2019 Altima – the new global face of Nissan Sedan design

If the designers behind the 2019 Nissan Altima have anything to say about it, the sixth generation of the company's top-selling sedan – with more than five million sold since introduction – is about to reinvigorate interest in midsize sedans.

Once the dominant body style in most major automotive markets, sedans sales have experienced erosion in favor of consumers’ preference for crossovers and compact SUVs. That has left the leading global sedan manufacturers in a unique position of competing not only with each other, but within their own model lineups for sales.

“When we originally started designing the next generation of the Altima, it was still the company’s best-selling nameplate in the critical U.S. market, so there wasn’t much pressure to make radical changes,” explained Alfonso Albaisa, senior vice president, Global Design, Nissan Motor Co., Ltd. “Then our own Rogue took off, drawing in new customers unlike anything we’d experienced before. This gave us the opportunity to rethink the Altima outside the traditional sedan design box and create something more exciting and yet more sophisticated.”

Thus, deep into the usual design cycle, teams from four major Nissan design centers – Japan, Europe, U.S. and China – were called together to start working on a compressed timeline to create a new global face for Nissan sedans. Simultaneously, in a nearby studio work was well underway for the stunning Nissan Vmotion 2.0 concept, which became the blueprint for the new Altima.

“The usual sequence for a concept car and production model is to have a little more breathing room between the two so you can gauge public reaction. But with the Altima the schedule was compressed to the benefit of both vehicles through an ongoing exchange of ideas,” said Albaisa.

The other unique aspect of the new Altima design process was driven by the decision to make this generation more of a global vehicle, rather than just U.S.-focused.
Working side by side, the Nissan designers from each market influenced the others, resulting in a design appealing to global customers looking for sophistication, expressivity and sport.

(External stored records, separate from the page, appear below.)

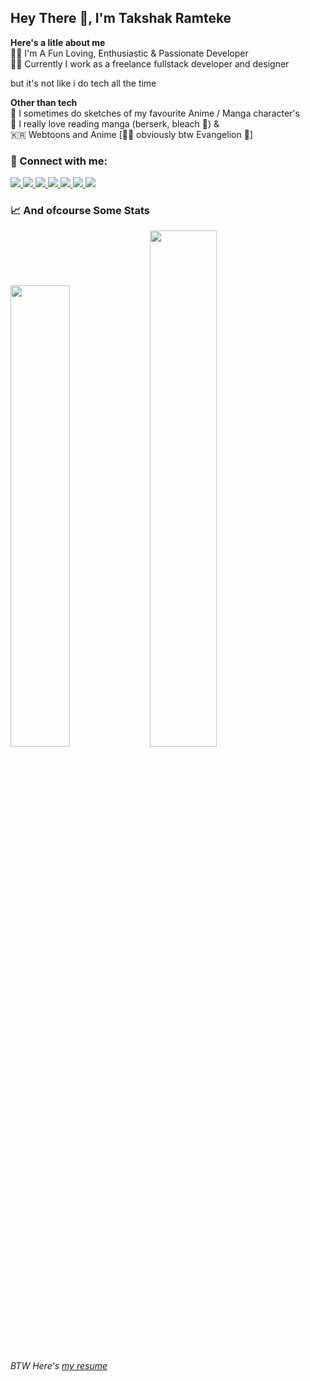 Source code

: <!--![banner](https://user-images.githubusercontent.com/44837950/208842979-38414912-1d95-42b2-aaca-74d497780d0a.png)-->

## Hey There :wave:, I'm Takshak Ramteke

**Here's a litle about me** <br/>
:person_curly_hair: I'm A Fun Loving, Enthusiastic & Passionate Developer <br/>
:factory_worker: Currently I work as a freelance fullstack developer and designer <br/>

but it's not like i do tech all the time

**Other than tech** <br/>
:art: I sometimes do sketches of my favourite Anime / Manga character's <br/>
:book: I really love reading manga (berserk, bleach 💜) & <br/>
:kr: Webtoons and Anime [🤷‍♂️ obviously btw Evangelion 💜] <br/>

### 🤙 Connect with me:

<a href="https://twitter.com/TakshakRamteke">
    <img src="https://img.shields.io/badge/twitter-%231DA1F2.svg?&style=for-the-badge&logo=twitter&logoColor=white" />
</a>

<a href="https://dribbble.com/TakshakRamteke">
    <img src="https://img.shields.io/badge/Dribbble-EA4C89?style=for-the-badge&logo=dribbble&logoColor=white" />
</a>

<a href="https://dev.to/takshakramteke">
    <img src="https://img.shields.io/badge/dev.to-0A0A0A?style=for-the-badge&logo=devdotto&logoColor=white"/>
</a>





<a href="https://www.showwcase.com/takshakramteke">
    <img src="https://img.shields.io/badge/Showwcase-000000?style=for-the-badge&logo=showwcase&logoColor=white&"/>
</a>

<a href="https://www.behance.net/takshakramteke">
    <img src="https://img.shields.io/badge/Behance-0054F7?style=for-the-badge&logo=behance&logoColor=white"/>
</a>

<a href="mailto:takshakramteke0708@gmail.com?subject=Hello%20Takshak,">
    <img src="https://img.shields.io/badge/gmail-%23D14836.svg?&style=for-the-badge&logo=gmail&logoColor=white" />
</a>

<a href="https://www.linkedin.com/in/takshak-ramteke-15b840206/">
    <img src="https://img.shields.io/badge/linkedin-%230077B5.svg?&style=for-the-badge&logo=linkedin&logoColor=white" />
</a>





<br/>

### 📈 And ofcourse Some Stats
<p>
    <img width=43.5% src="https://github-readme-stats.vercel.app/api?username=TakshakRamteke&show_icons=true&theme=tokyonight" />
    <img width=46% src="https://github-readme-streak-stats-snowy.vercel.app/?user=TakshakRamteke&theme=tokyonight" />
</p>

*BTW Here's [my resume](https://drive.google.com/file/d/1K64dRkO6ISHBYVS9uX7wcJeboav4uRy3/view?usp=drivesdk)*
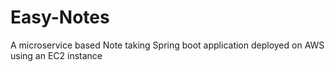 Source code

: # Easy-Notes

A microservice based Note taking Spring boot application deployed on AWS using an EC2 instance
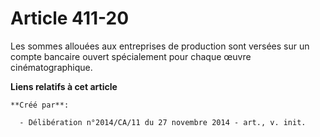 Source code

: # Article 411-20

Les sommes allouées aux entreprises de production sont versées sur un compte bancaire ouvert spécialement pour chaque œuvre
cinématographique.

**Liens relatifs à cet article**

	**Créé par**:

	  - Délibération n°2014/CA/11 du 27 novembre 2014 - art., v. init.

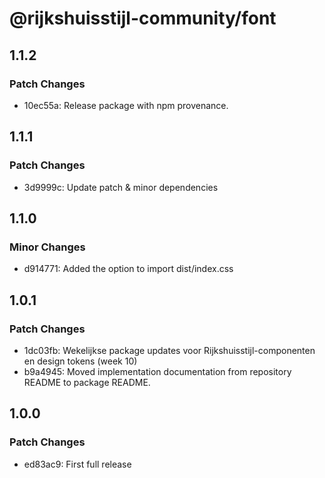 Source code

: # @rijkshuisstijl-community/font

## 1.1.2

### Patch Changes

- 10ec55a: Release package with npm provenance.

## 1.1.1

### Patch Changes

- 3d9999c: Update patch & minor dependencies

## 1.1.0

### Minor Changes

- d914771: Added the option to import dist/index.css

## 1.0.1

### Patch Changes

- 1dc03fb: Wekelijkse package updates voor Rijkshuisstijl-componenten en design tokens (week 10)
- b9a4945: Moved implementation documentation from repository README to package README.

## 1.0.0

### Patch Changes

- ed83ac9: First full release
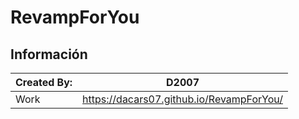 # RevampForYou
## Información

|  Created By: | D2007 |
| ------------ | ------------ |
|  Work | https://dacars07.github.io/RevampForYou/ |
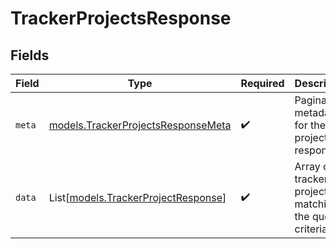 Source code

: # TrackerProjectsResponse


## Fields

| Field                                                                          | Type                                                                           | Required                                                                       | Description                                                                    |
| ------------------------------------------------------------------------------ | ------------------------------------------------------------------------------ | ------------------------------------------------------------------------------ | ------------------------------------------------------------------------------ |
| `meta`                                                                         | [models.TrackerProjectsResponseMeta](../models/trackerprojectsresponsemeta.md) | :heavy_check_mark:                                                             | Pagination metadata for the projects response                                  |
| `data`                                                                         | List[[models.TrackerProjectResponse](../models/trackerprojectresponse.md)]     | :heavy_check_mark:                                                             | Array of tracker projects matching the query criteria                          | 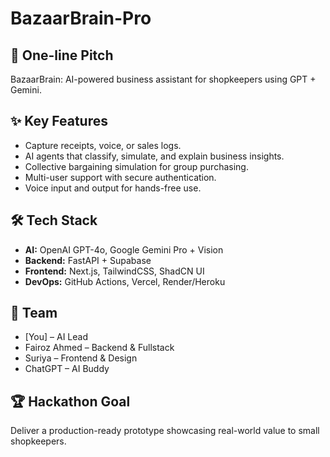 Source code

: # BazaarBrain-Pro

## 🚀 One-line Pitch
BazaarBrain: AI-powered business assistant for shopkeepers using GPT + Gemini.

## ✨ Key Features
- Capture receipts, voice, or sales logs.
- AI agents that classify, simulate, and explain business insights.
- Collective bargaining simulation for group purchasing.
- Multi-user support with secure authentication.
- Voice input and output for hands-free use.

## 🛠️ Tech Stack
- **AI:** OpenAI GPT-4o, Google Gemini Pro + Vision
- **Backend:** FastAPI + Supabase
- **Frontend:** Next.js, TailwindCSS, ShadCN UI
- **DevOps:** GitHub Actions, Vercel, Render/Heroku

## 👥 Team
- [You] – AI Lead  
- Fairoz Ahmed – Backend & Fullstack  
- Suriya – Frontend & Design  
- ChatGPT – AI Buddy

## 🏆 Hackathon Goal
Deliver a production-ready prototype showcasing real-world value to small shopkeepers.
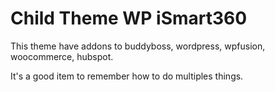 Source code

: # Child Theme WP iSmart360

This theme have addons to buddyboss, wordpress, wpfusion, woocommerce, hubspot.

It's a good item to remember how to do multiples things.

Expressive design for empowered owners

 

Given the freedom to go bold and go quickly, the designers faced another challenge. In a changing marketplace for midlevel-priced vehicles, who represented the core, loyal sedan buyer? The answer came down to two words – professional and sophisticated.

“Our studies clearly identified a large group of people who choose sedans over crossovers because they see sedans as more efficient in terms of space and energy – and as vehicles that work equally well with clients as with carpools,” said Albaisa. “We pictured empowered people who want everything in their lives – from homes to offices to fashion to cars – to be functional yet stylish every single day. The all-new Altima is exactly that.”

With this key target consumer mindset in place, a couple of other timely decision fell into the designers’ laptops. First, the corporate decision to make the Altima a true showcase for the most advanced Nissan Intelligent Mobility technology – as well as the major investment in two new engines. And secondly, the decision to give the Altima a new lower, longer, wider platform.

Those two decisions alone enabled a number of critical design choices, starting with the new Altima’s proportions and stance. The lower-profile engines – both the new VC-Turbo and the new 2.5-liter 4-cylinder – gave the designers the freedom and space to lower the new Altima’s cowl and hoodline – which also resulted in a lower instrument panel height and a more open-feeling cabin.

With the more compact engines, not only could the hood be lower but the front overhang could also be shortened. At the same time, the rear wheels could be pushed farther to the corners, helping create the sleek, sporty profile. At the same time, the designers opened up the wheel wells of the longer, wider body and fitted up to 19-inch wheels and tires – creating the sporty stance, like a track athlete getting ready to run.